:: Data for processing ::
________
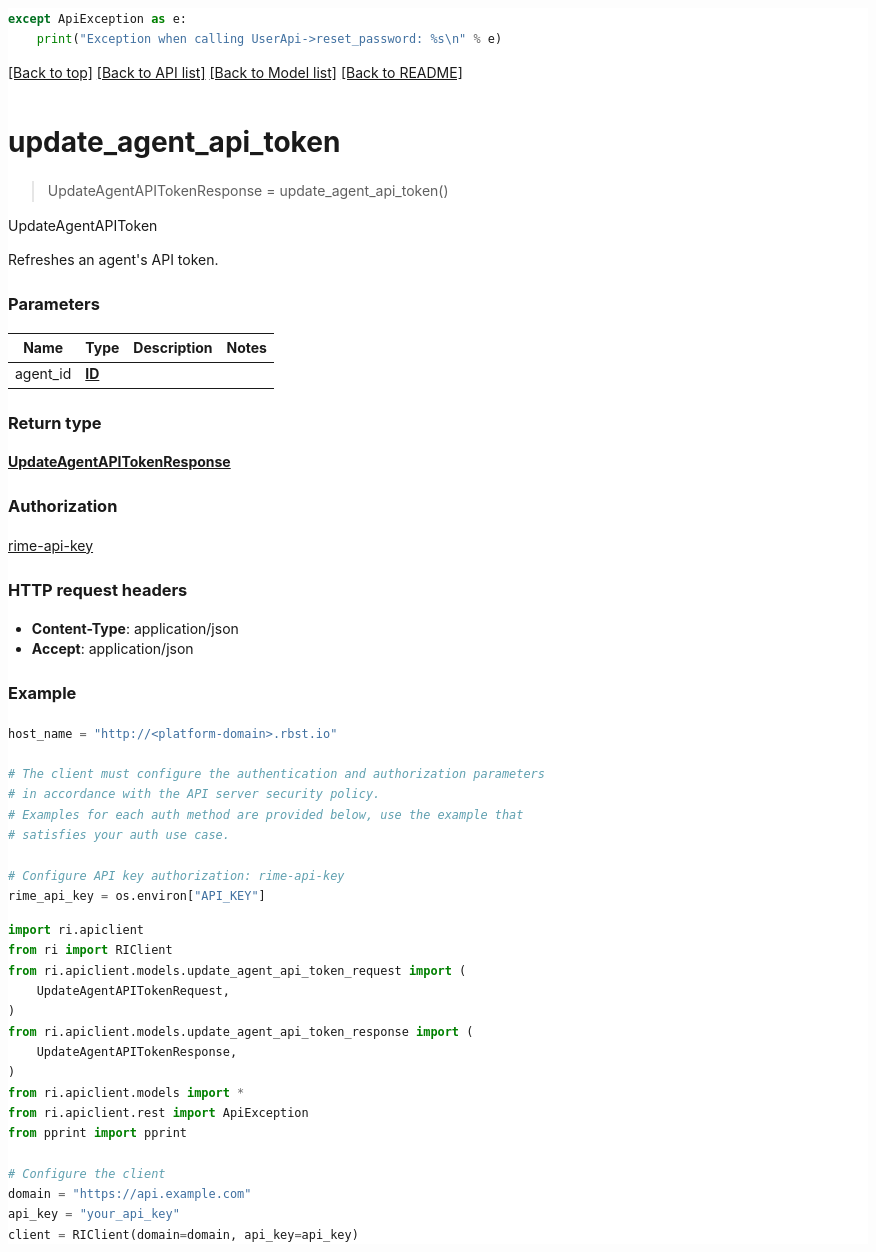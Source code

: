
 ```python
except ApiException as e:
    print("Exception when calling UserApi->reset_password: %s\n" % e)
```



[[Back to top]](#) [[Back to API list]](../README.md#documentation-for-api-endpoints) [[Back to Model list]](../README.md#documentation-for-models) [[Back to README]](../README.md)

# **update_agent_api_token**
> UpdateAgentAPITokenResponse  = update_agent_api_token()

UpdateAgentAPIToken

Refreshes an agent's API token.

### Parameters


Name | Type | Description  | Notes
------------- | ------------- | ------------- | -------------
agent_id | [**ID**](ID.md) |  | 

### Return type

[**UpdateAgentAPITokenResponse**](UpdateAgentAPITokenResponse.md)

### Authorization


[rime-api-key](../README.md#rime-api-key)

### HTTP request headers

- **Content-Type**: application/json
- **Accept**: application/json

### Example
```python
host_name = "http://<platform-domain>.rbst.io"

# The client must configure the authentication and authorization parameters
# in accordance with the API server security policy.
# Examples for each auth method are provided below, use the example that
# satisfies your auth use case.

# Configure API key authorization: rime-api-key
rime_api_key = os.environ["API_KEY"]
```

```python
import ri.apiclient
from ri import RIClient
from ri.apiclient.models.update_agent_api_token_request import (
    UpdateAgentAPITokenRequest,
)
from ri.apiclient.models.update_agent_api_token_response import (
    UpdateAgentAPITokenResponse,
)
from ri.apiclient.models import *
from ri.apiclient.rest import ApiException
from pprint import pprint

# Configure the client
domain = "https://api.example.com"
api_key = "your_api_key"
client = RIClient(domain=domain, api_key=api_key)
```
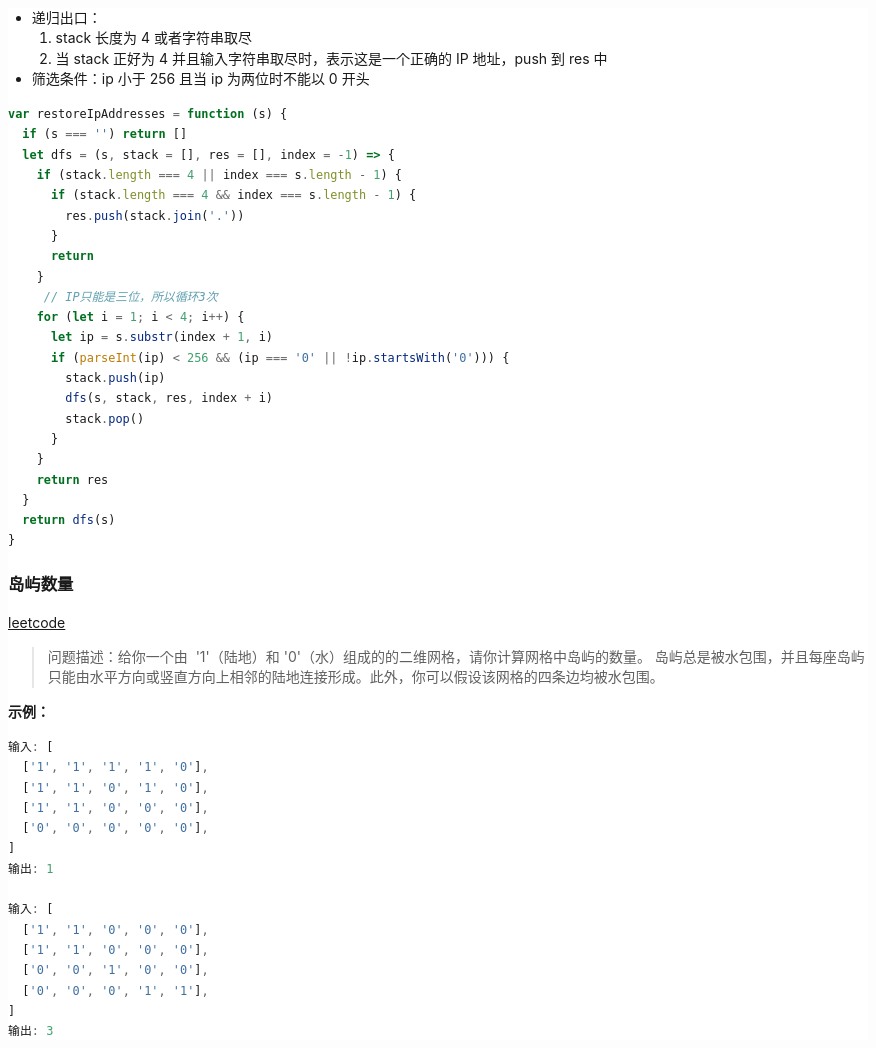 - 递归出口：
  1. stack 长度为 4 或者字符串取尽
  2. 当 stack 正好为 4 并且输入字符串取尽时，表示这是一个正确的 IP 地址，push 到 res 中
- 筛选条件：ip 小于 256 且当 ip 为两位时不能以 0 开头

```js
var restoreIpAddresses = function (s) {
  if (s === '') return []
  let dfs = (s, stack = [], res = [], index = -1) => {
    if (stack.length === 4 || index === s.length - 1) {
      if (stack.length === 4 && index === s.length - 1) {
        res.push(stack.join('.'))
      }
      return
    }
     // IP只能是三位，所以循环3次
    for (let i = 1; i < 4; i++) {
      let ip = s.substr(index + 1, i)
      if (parseInt(ip) < 256 && (ip === '0' || !ip.startsWith('0'))) {
        stack.push(ip)
        dfs(s, stack, res, index + i)
        stack.pop()
      }
    }
    return res
  }
  return dfs(s)
}
```

### 岛屿数量

[leetcode](https://leetcode-cn.com/problems/number-of-islands/)

> 问题描述：给你一个由  '1'（陆地）和 '0'（水）组成的的二维网格，请你计算网格中岛屿的数量。
> 岛屿总是被水包围，并且每座岛屿只能由水平方向或竖直方向上相邻的陆地连接形成。此外，你可以假设该网格的四条边均被水包围。

**示例：**

```js
输入: [
  ['1', '1', '1', '1', '0'],
  ['1', '1', '0', '1', '0'],
  ['1', '1', '0', '0', '0'],
  ['0', '0', '0', '0', '0'],
]
输出: 1

输入: [
  ['1', '1', '0', '0', '0'],
  ['1', '1', '0', '0', '0'],
  ['0', '0', '1', '0', '0'],
  ['0', '0', '0', '1', '1'],
]
输出: 3
```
________
:: Task goal ::
Copy every line of the records above that holds the word "from".

:: Answer box ::
from ri import RIClient
from ri.apiclient.models.update_agent_api_token_request import (
from ri.apiclient.models.update_agent_api_token_response import (
from ri.apiclient.models import *
from ri.apiclient.rest import ApiException
from pprint import pprint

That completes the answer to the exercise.